Uterine Fibroids. Uterine fibroids, or leiomyomas, are the most common benign tumor of the uterus. Uterine fibroids are found in 20% of women older than age 35. They are twice as common in African-American women as in white women.88
The growth of fibroids, particularly multiple fibroids, may be an inherited tendency. Isolated leiomyomas more likely are due to gene mutations that cause overgrowth of the muscle cells of the uterus. Estrogen enhances the growth of fibroids; therefore, up to 20% of gravid women may experience growth during the latter half of pregnancy and in the postpartum and postabortion periods.88 Other factors associated with the growth of fibroids include 1) increased body mass index; 2) nulliparity; and 3) onset of menstruation before the age of 10.89
Clinical Presentation. Uterine fibroids may present clinically along a spectrum from an asymptomatic incidental finding, to alteration in uterine bleeding, to acute pelvic pain. Other symptoms may include pressure on the bladder, causing urinary frequency and urgency; pressure on the rectum, causing constipation; infertility; or increased abdominal girth or a change in abdominal contour.
Pelvic pain usually is caused by one of three complications, all of which are associated with ischemic necrosis. The first is ischemic degeneration, which is most common during pregnancy, when the fibroid can outgrow its blood supply. This can be difficult to differentiate from other causes of pelvic pain, particularly in the absence of a palpable mass. Signs include ileus, fever, and elevated WBC count. The second typical cause of pelvic pain is torsion of a pedunculated fibroid on its vascular stalk, which can cause colicky pain. The third is an aborting submucosal fibroid, which can cause profuse and prolonged vaginal bleeding and uterine cramping.
Diagnosis. ED evaluation of a patient with fibroids should include urinalysis and a pregnancy test. Palpation of a fibroid or finding on ultrasound can confirm the diagnosis. Uterine fibroids appear on ultrasound with typical sonographic patterns: they are hypoechoic and heterogeneous and have an echogenic rim.90 They can be submucosal, subserosal, or pedunculated. Degeneration is seen as small, cystic spaces within a fibroid. Pedulculated fibroids can appear like ovarian masses, so a thorough search for both ovaries must be done. Other tests, including endometrial biopsy, hysteroscopy, and hysterosalpingography, are beyond the scope of the ED workup.

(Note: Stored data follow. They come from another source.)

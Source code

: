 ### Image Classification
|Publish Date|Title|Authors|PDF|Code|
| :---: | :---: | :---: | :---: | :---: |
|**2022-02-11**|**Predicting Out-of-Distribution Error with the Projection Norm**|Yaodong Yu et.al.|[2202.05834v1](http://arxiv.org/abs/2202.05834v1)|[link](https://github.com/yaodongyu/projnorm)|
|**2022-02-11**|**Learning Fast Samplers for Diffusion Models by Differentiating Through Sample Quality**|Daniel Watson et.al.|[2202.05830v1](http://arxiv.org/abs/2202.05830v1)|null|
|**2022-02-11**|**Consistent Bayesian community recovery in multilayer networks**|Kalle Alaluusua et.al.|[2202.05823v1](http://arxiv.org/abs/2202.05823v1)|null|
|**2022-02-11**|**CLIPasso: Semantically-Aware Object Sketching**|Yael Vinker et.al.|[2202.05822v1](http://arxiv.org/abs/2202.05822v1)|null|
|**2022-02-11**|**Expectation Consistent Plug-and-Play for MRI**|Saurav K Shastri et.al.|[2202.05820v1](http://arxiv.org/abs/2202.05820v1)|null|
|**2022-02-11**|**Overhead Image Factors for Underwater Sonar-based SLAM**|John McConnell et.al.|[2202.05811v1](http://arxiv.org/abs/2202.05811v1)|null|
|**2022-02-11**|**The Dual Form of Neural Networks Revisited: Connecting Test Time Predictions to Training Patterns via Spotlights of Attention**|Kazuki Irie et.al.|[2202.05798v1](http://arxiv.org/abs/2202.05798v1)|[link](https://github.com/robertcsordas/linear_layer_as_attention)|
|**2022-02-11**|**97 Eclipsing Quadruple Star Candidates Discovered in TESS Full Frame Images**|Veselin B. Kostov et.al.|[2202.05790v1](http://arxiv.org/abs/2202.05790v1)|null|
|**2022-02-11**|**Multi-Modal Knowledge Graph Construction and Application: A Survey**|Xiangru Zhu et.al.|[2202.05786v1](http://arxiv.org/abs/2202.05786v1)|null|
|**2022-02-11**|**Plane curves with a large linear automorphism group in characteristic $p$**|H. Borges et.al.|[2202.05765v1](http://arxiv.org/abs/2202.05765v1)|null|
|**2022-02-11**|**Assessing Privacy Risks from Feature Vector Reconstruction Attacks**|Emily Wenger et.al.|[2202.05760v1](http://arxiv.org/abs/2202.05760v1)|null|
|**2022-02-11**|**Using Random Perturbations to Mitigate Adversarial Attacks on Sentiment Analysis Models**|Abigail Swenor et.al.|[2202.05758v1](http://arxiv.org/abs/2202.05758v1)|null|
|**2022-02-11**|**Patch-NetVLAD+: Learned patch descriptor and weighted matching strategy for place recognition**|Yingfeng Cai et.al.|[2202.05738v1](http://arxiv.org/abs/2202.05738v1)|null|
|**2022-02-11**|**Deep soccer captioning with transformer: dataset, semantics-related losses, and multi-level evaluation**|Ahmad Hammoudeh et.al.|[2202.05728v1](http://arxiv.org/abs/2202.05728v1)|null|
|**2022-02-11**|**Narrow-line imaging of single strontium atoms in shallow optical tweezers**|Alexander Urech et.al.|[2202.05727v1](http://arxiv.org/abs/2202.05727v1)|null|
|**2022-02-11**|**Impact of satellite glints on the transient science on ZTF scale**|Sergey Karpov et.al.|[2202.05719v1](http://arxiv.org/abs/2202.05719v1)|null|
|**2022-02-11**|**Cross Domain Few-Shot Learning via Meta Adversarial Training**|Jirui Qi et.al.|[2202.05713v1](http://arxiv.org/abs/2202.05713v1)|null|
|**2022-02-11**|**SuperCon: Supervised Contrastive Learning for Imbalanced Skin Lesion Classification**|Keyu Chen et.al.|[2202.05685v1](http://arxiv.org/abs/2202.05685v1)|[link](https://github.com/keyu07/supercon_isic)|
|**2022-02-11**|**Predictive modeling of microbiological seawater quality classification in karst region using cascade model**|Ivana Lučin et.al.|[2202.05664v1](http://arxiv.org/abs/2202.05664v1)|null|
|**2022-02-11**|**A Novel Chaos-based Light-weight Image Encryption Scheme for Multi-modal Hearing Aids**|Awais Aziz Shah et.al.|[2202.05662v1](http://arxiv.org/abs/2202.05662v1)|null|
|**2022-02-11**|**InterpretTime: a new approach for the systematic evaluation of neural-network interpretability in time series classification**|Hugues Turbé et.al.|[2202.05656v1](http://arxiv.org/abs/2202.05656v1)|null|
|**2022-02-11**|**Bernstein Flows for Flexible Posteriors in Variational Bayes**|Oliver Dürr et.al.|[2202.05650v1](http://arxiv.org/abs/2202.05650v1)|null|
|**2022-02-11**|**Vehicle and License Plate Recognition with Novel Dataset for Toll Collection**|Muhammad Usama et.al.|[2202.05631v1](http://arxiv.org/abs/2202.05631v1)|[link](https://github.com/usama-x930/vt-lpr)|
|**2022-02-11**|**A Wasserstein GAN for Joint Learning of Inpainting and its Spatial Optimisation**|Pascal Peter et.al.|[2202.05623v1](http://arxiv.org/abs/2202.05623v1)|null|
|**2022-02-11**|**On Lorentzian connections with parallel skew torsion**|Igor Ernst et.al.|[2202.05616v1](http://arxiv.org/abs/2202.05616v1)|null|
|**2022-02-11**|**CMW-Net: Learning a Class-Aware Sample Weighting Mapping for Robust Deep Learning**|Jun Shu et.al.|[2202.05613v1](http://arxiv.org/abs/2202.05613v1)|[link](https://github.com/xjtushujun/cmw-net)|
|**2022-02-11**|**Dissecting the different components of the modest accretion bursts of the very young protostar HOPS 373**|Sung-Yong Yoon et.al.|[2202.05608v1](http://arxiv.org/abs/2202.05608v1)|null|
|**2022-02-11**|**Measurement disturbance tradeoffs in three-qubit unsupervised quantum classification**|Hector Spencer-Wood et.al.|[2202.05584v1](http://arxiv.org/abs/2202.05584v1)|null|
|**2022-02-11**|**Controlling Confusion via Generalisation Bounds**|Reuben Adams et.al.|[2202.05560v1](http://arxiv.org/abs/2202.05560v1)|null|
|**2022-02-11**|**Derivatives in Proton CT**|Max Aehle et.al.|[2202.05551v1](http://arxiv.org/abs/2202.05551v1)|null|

Treatment. Treatment of uterine fibroids depends on the presenting symptoms and may include observation; NSAIDs for treatment of pelvic pain; oral contraceptives, which may decrease menstrual flow and pelvic pain; GnRH analogs or RU-486 to decrease estrogen levels; myomectomy; or hysterectomy. Uterine artery embolization, although beyond the scope of the emergency physician, is a promising new nonsurgical alternative. The technique is similar to that done for the treatment of emergent hemorrhage. It can be done as an outpatient procedure with a low same-day admission or delayed admission rate.91,92
Abdominal pain in women of childbearing age continues to be a major concern and difficult to assess in the ED. Patients who appear non-toxic actually may have an underlying surgical emergency, and some "sick" patients ultimately will be diagnosed with benign conditions. A patient’s history of pregnancy as well as the accuracy of a pelvic examination may be unreliable. STDs remain epidemic in the United States, increasing the risks of ectopic pregnancy. An algorithmic approach is presented, which distinguishes between pregnant and nonpregnant women; differentiates normal and abnormal urinalysis; and allows early surgical consultation and imaging, leading to rapid assessment, diagnosis, and appropriate treatment.